## THE DATA
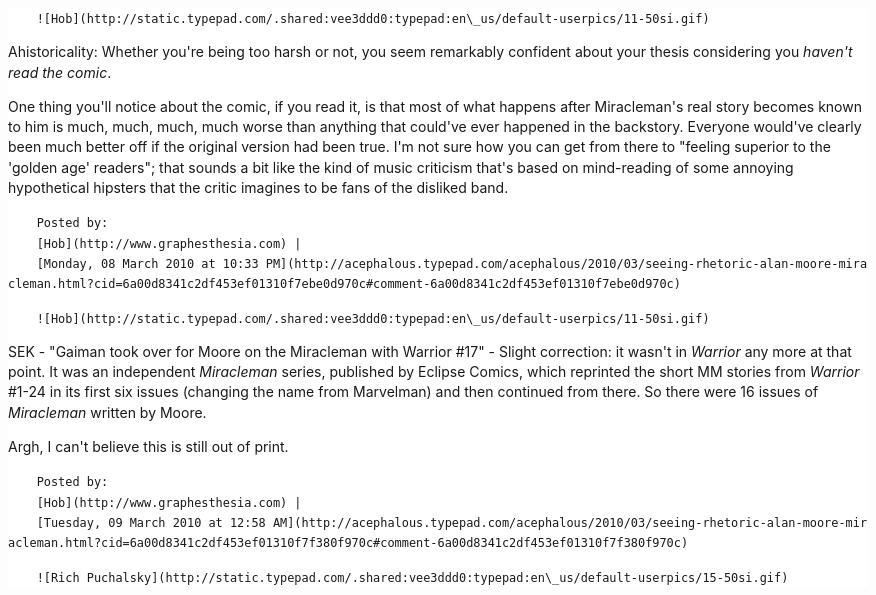 []()

	

		![Hob](http://static.typepad.com/.shared:vee3ddd0:typepad:en\_us/default-userpics/11-50si.gif)
	

	

		

Ahistoricality: Whether you're being too harsh or not, you seem remarkably confident about your thesis considering you _haven't read the comic_.

One thing you'll notice about the comic, if you read it, is that most of what happens after Miracleman's real story becomes known to him is much, much, much, much worse than anything that could've ever happened in the backstory. Everyone would've clearly been much better off if the original version had been true. I'm not sure how you can get from there to "feeling superior to the 'golden age' readers"; that sounds a bit like the kind of music criticism that's based on mind-reading of some annoying hypothetical hipsters that the critic imagines to be fans of the disliked band.

	

		Posted by:
		[Hob](http://www.graphesthesia.com) |
		[Monday, 08 March 2010 at 10:33 PM](http://acephalous.typepad.com/acephalous/2010/03/seeing-rhetoric-alan-moore-miracleman.html?cid=6a00d8341c2df453ef01310f7ebe0d970c#comment-6a00d8341c2df453ef01310f7ebe0d970c)

[]()

	

		![Hob](http://static.typepad.com/.shared:vee3ddd0:typepad:en\_us/default-userpics/11-50si.gif)
	

	

		

SEK - "Gaiman took over for Moore on the Miracleman with Warrior #17" - Slight correction: it wasn't in _Warrior_ any more at that point. It was an independent _Miracleman_ series, published by Eclipse Comics, which reprinted the short MM stories from _Warrior_ #1-24 in its first six issues (changing the name from Marvelman) and then continued from there. So there were 16 issues of _Miracleman_ written by Moore.

Argh, I can't believe this is still out of print.

	

		Posted by:
		[Hob](http://www.graphesthesia.com) |
		[Tuesday, 09 March 2010 at 12:58 AM](http://acephalous.typepad.com/acephalous/2010/03/seeing-rhetoric-alan-moore-miracleman.html?cid=6a00d8341c2df453ef01310f7f380f970c#comment-6a00d8341c2df453ef01310f7f380f970c)

[]()

	

		![Rich Puchalsky](http://static.typepad.com/.shared:vee3ddd0:typepad:en\_us/default-userpics/15-50si.gif)
	

	
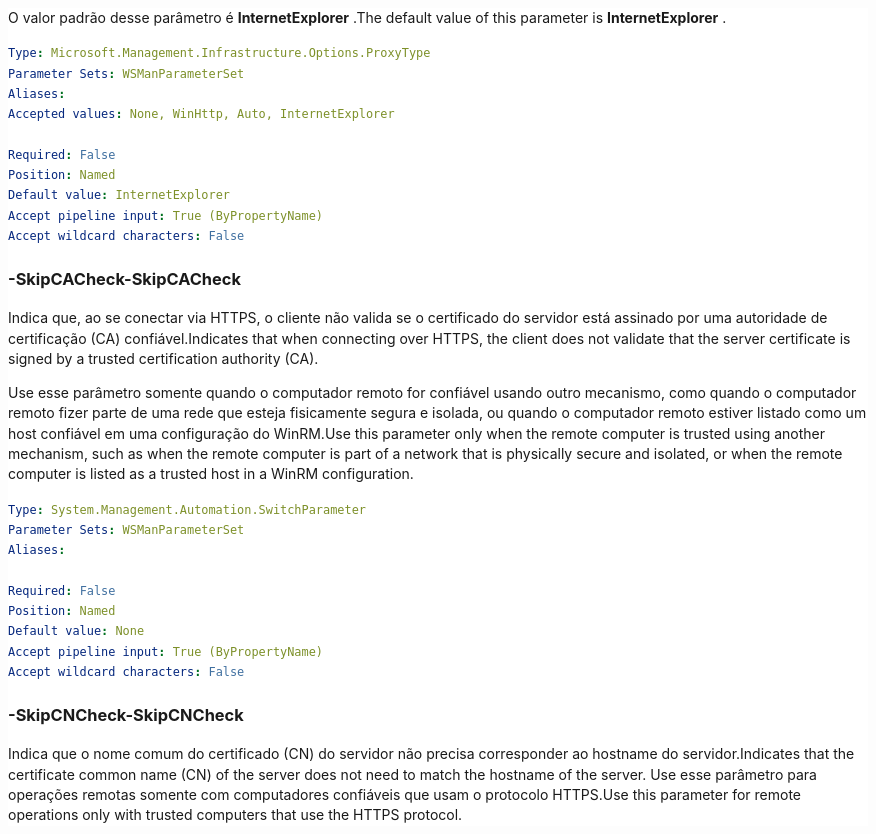 <span data-ttu-id="7579f-185">O valor padrão desse parâmetro é **InternetExplorer** .</span><span class="sxs-lookup"><span data-stu-id="7579f-185">The default value of this parameter is **InternetExplorer** .</span></span>

```yaml
Type: Microsoft.Management.Infrastructure.Options.ProxyType
Parameter Sets: WSManParameterSet
Aliases:
Accepted values: None, WinHttp, Auto, InternetExplorer

Required: False
Position: Named
Default value: InternetExplorer
Accept pipeline input: True (ByPropertyName)
Accept wildcard characters: False
```

### <span data-ttu-id="7579f-186">-SkipCACheck</span><span class="sxs-lookup"><span data-stu-id="7579f-186">-SkipCACheck</span></span>

<span data-ttu-id="7579f-187">Indica que, ao se conectar via HTTPS, o cliente não valida se o certificado do servidor está assinado por uma autoridade de certificação (CA) confiável.</span><span class="sxs-lookup"><span data-stu-id="7579f-187">Indicates that when connecting over HTTPS, the client does not validate that the server certificate is signed by a trusted certification authority (CA).</span></span>

<span data-ttu-id="7579f-188">Use esse parâmetro somente quando o computador remoto for confiável usando outro mecanismo, como quando o computador remoto fizer parte de uma rede que esteja fisicamente segura e isolada, ou quando o computador remoto estiver listado como um host confiável em uma configuração do WinRM.</span><span class="sxs-lookup"><span data-stu-id="7579f-188">Use this parameter only when the remote computer is trusted using another mechanism, such as when the remote computer is part of a network that is physically secure and isolated, or when the remote computer is listed as a trusted host in a WinRM configuration.</span></span>

```yaml
Type: System.Management.Automation.SwitchParameter
Parameter Sets: WSManParameterSet
Aliases:

Required: False
Position: Named
Default value: None
Accept pipeline input: True (ByPropertyName)
Accept wildcard characters: False
```

### <span data-ttu-id="7579f-189">-SkipCNCheck</span><span class="sxs-lookup"><span data-stu-id="7579f-189">-SkipCNCheck</span></span>

<span data-ttu-id="7579f-190">Indica que o nome comum do certificado (CN) do servidor não precisa corresponder ao hostname do servidor.</span><span class="sxs-lookup"><span data-stu-id="7579f-190">Indicates that the certificate common name (CN) of the server does not need to match the hostname of the server.</span></span> <span data-ttu-id="7579f-191">Use esse parâmetro para operações remotas somente com computadores confiáveis que usam o protocolo HTTPS.</span><span class="sxs-lookup"><span data-stu-id="7579f-191">Use this parameter for remote operations only with trusted computers that use the HTTPS protocol.</span></span>
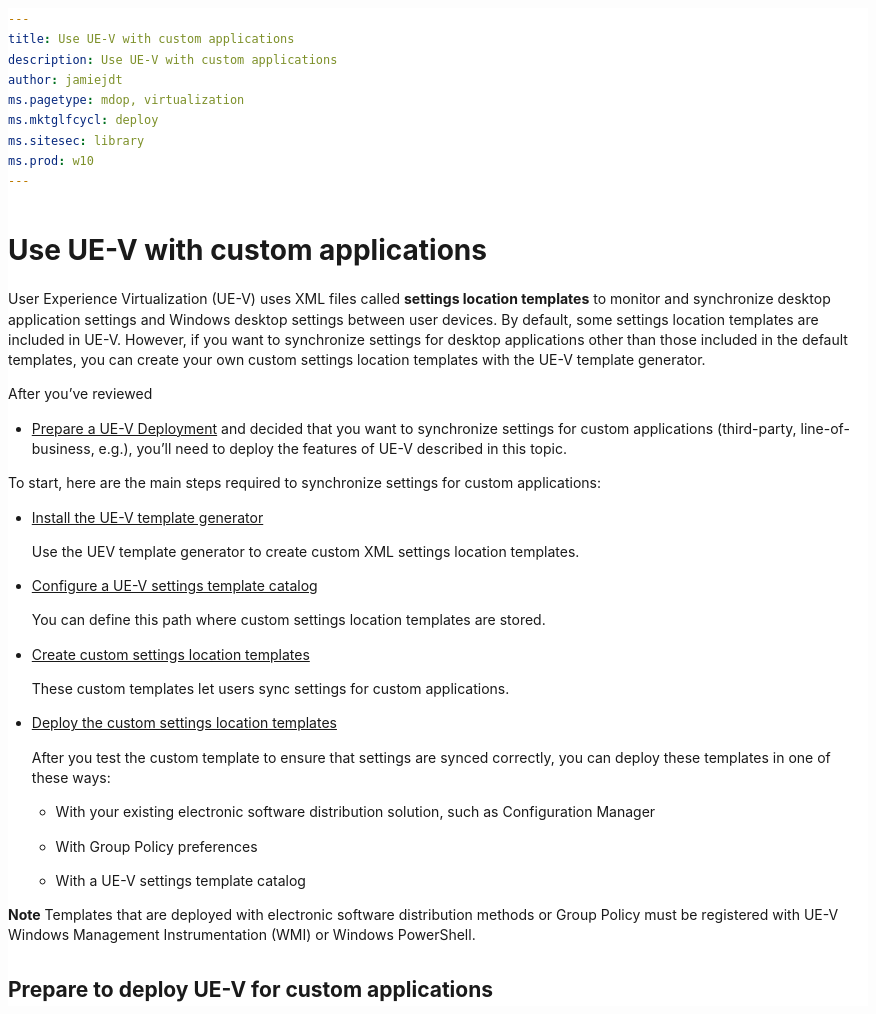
 ```yaml
---
title: Use UE-V with custom applications
description: Use UE-V with custom applications
author: jamiejdt
ms.pagetype: mdop, virtualization
ms.mktglfcycl: deploy
ms.sitesec: library
ms.prod: w10
---
```


# Use UE-V with custom applications 

User Experience Virtualization (UE-V) uses XML files called **settings location templates** to monitor and synchronize desktop application settings and Windows desktop settings between user devices. By default, some settings location templates are included in UE-V. However, if you want to synchronize settings for desktop applications other than those included in the default templates, you can create your own custom settings location templates with the UE-V template generator.

After you’ve reviewed 
-   [Prepare a UE-V Deployment](uev-prepare-for-deployment.md) and decided that you want to synchronize settings for custom applications (third-party, line-of-business, e.g.), you’ll need to deploy the features of UE-V described in this topic.

To start, here are the main steps required to synchronize settings for custom applications:

-   [Install the UE-V template generator](uev-deploy-uev-for-custom-applications.md#uevgen)

    Use the UEV template generator to create custom XML settings location templates.

-   [Configure a UE-V settings template catalog](#deploy-a-settings-template-catalog)

    You can define this path where custom settings location templates are stored.

-   [Create custom settings location templates](#create-custom-settings-location-templates)

    These custom templates let users sync settings for custom applications.

-   [Deploy the custom settings location templates](#deploy-the-custom-settings-location-templates)

    After you test the custom template to ensure that settings are synced correctly, you can deploy these templates in one of these ways:

    -   With your existing electronic software distribution solution, such as Configuration Manager

    -   With Group Policy preferences

    -   With a UE-V settings template catalog

**Note**
Templates that are deployed with electronic software distribution methods or Group Policy must be registered with UE-V Windows Management Instrumentation (WMI) or Windows PowerShell.

## Prepare to deploy UE-V for custom applications
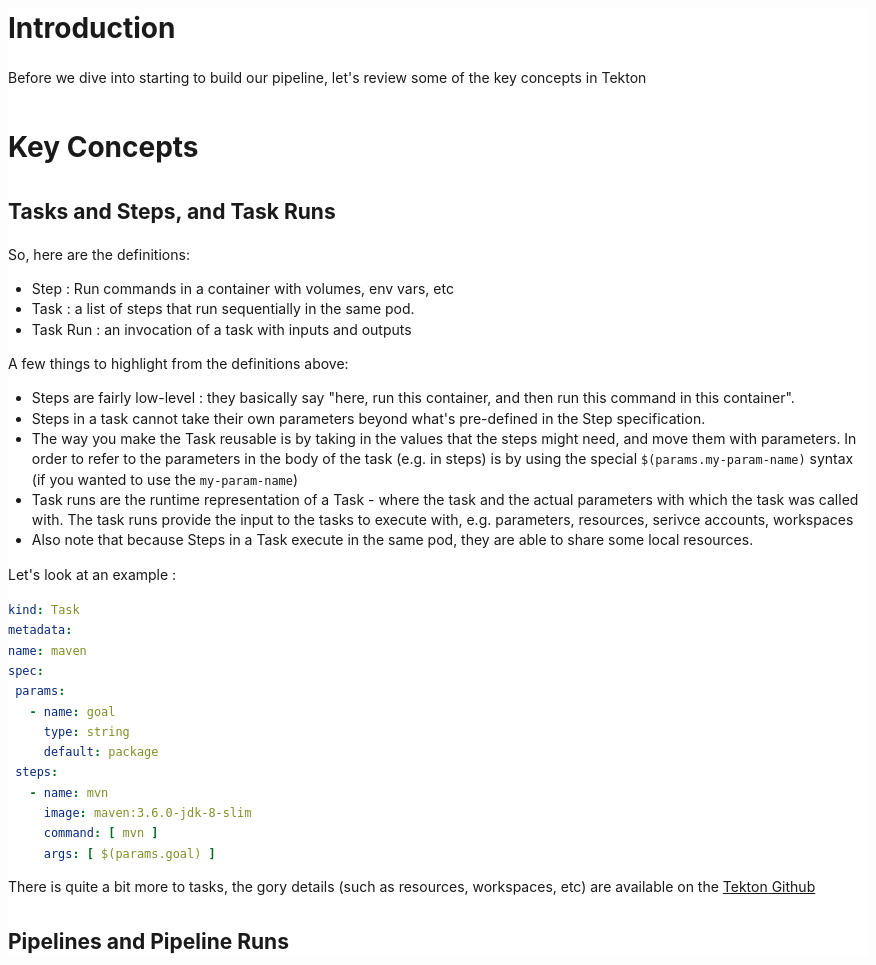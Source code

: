 
# Introduction 

Before we dive into starting to build our pipeline, let's review some of the key concepts in Tekton

# Key Concepts


## Tasks and Steps, and Task Runs

So, here are the definitions:
* Step : Run commands in a container with volumes, env vars, etc
* Task : a list of steps that run sequentially in the same pod. 
* Task Run : an invocation of a task with inputs and outputs

A few things to highlight from the definitions above: 
* Steps are fairly low-level : they basically say "here, run this container, and then run this command in this container". 
* Steps in a task cannot take their own parameters beyond what's pre-defined in the Step specification. 
* The way you make the Task reusable is by taking in the values that the steps might need, and move them with parameters. In order to refer to the parameters in the body of the task (e.g. in steps) is by using the special `$(params.my-param-name)` syntax (if you wanted to use the `my-param-name`)
* Task runs are the runtime representation of a Task - where the task and the actual parameters with which the task was called with. The task runs provide the input to the tasks to execute with, e.g. parameters, resources, serivce accounts, workspaces
* Also note that because Steps in a Task execute in the same pod, they are able to share some local resources. 
  
Let's look at an example : 

```yaml
kind: Task
metadata:
name: maven
spec:
 params:
   - name: goal
     type: string
     default: package
 steps:
   - name: mvn
     image: maven:3.6.0-jdk-8-slim
     command: [ mvn ]
     args: [ $(params.goal) ]

```

There is quite a bit more to tasks, the gory details (such as resources, workspaces, etc) are available on the [Tekton Github](https://github.com/tektoncd/pipeline/blob/master/docs/tasks.md)

## Pipelines and Pipeline Runs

## ASSIGNMENT
Repeat only the lines between the top of the entries above and the line containing "Ahistoricality: Whether you're", both ends included, without the pictures.

## EXERCISE RESPONSE
 []()

	

		![Hob](http://static.typepad.com/.shared:vee3ddd0:typepad:en\_us/default-userpics/11-50si.gif)
	

	

		

Ahistoricality: Whether you're being too harsh or not, you seem remarkably confident about your thesis considering you _haven't read the comic_.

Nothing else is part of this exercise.